=== Begin Enclosure ===

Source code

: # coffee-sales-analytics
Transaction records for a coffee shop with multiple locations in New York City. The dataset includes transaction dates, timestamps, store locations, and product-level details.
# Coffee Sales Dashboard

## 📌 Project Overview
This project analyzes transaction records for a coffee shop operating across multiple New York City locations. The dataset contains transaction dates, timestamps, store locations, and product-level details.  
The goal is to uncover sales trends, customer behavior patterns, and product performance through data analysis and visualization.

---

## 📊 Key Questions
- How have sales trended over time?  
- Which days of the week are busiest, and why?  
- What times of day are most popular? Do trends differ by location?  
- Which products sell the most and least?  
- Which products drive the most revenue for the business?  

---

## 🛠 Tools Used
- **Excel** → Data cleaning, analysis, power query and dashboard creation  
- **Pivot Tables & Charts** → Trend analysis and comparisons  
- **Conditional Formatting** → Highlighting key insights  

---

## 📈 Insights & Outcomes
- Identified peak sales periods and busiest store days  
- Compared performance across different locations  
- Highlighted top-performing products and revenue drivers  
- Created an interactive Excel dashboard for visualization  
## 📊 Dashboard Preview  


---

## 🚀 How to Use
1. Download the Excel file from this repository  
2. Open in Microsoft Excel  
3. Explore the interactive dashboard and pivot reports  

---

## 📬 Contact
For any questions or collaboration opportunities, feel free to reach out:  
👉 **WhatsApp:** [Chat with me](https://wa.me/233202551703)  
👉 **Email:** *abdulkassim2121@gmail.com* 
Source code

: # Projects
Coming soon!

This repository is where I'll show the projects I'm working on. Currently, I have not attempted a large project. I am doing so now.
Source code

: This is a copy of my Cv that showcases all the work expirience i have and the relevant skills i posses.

=== End Enclosure ===
=== Begin Enclosure ===

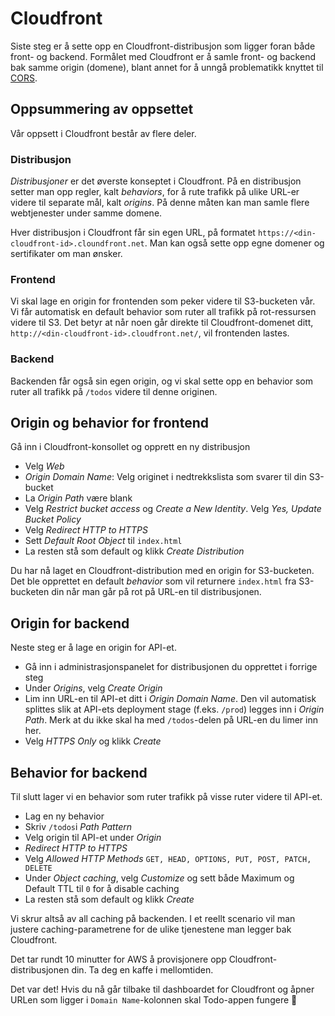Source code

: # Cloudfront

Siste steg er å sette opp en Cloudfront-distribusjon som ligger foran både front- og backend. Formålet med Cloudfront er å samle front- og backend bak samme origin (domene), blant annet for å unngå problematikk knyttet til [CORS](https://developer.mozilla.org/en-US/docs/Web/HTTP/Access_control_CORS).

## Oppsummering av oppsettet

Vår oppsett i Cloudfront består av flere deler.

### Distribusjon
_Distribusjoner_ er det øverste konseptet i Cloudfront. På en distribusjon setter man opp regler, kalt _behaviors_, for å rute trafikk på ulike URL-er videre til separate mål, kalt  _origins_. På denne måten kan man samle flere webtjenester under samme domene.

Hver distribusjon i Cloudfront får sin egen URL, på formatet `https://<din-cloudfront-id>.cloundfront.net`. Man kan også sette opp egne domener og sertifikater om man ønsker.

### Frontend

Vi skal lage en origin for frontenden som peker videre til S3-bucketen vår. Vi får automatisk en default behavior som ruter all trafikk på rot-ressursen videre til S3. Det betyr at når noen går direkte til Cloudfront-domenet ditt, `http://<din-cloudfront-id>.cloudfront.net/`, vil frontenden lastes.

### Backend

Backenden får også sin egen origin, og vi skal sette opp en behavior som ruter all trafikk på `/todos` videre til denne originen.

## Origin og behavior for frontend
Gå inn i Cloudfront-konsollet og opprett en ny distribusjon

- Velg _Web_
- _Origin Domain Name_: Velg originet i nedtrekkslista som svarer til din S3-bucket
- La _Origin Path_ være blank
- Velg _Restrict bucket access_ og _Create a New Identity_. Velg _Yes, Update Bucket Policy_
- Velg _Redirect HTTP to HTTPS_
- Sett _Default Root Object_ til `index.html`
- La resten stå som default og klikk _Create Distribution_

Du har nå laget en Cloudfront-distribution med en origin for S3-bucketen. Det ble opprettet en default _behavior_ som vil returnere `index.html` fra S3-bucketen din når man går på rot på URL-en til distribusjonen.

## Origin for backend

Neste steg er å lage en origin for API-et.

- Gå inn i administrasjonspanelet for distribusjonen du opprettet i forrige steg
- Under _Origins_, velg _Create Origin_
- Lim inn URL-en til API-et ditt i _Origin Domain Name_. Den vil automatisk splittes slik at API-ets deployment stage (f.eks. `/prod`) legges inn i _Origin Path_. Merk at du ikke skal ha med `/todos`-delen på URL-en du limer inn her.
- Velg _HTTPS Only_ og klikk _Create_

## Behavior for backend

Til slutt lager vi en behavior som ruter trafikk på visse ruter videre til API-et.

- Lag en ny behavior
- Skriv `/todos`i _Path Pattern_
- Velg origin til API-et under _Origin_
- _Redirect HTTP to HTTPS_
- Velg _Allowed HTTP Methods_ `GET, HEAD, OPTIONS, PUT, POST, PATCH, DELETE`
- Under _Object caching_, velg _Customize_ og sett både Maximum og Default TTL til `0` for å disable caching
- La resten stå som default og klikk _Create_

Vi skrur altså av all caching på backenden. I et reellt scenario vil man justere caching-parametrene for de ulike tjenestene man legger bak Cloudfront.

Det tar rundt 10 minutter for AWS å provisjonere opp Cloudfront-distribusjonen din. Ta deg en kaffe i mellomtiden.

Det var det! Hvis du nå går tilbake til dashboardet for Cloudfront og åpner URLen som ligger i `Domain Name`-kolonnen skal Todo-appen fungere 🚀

=== End Enclosure ===

▶ Task brief
Every line in the listing that holds the string "analysis" should be copied out.

▶ Expected answer
The goal is to uncover sales trends, customer behavior patterns, and product performance through data analysis and visualization.
- **Excel** → Data cleaning, analysis, power query and dashboard creation  
- **Pivot Tables & Charts** → Trend analysis and comparisons  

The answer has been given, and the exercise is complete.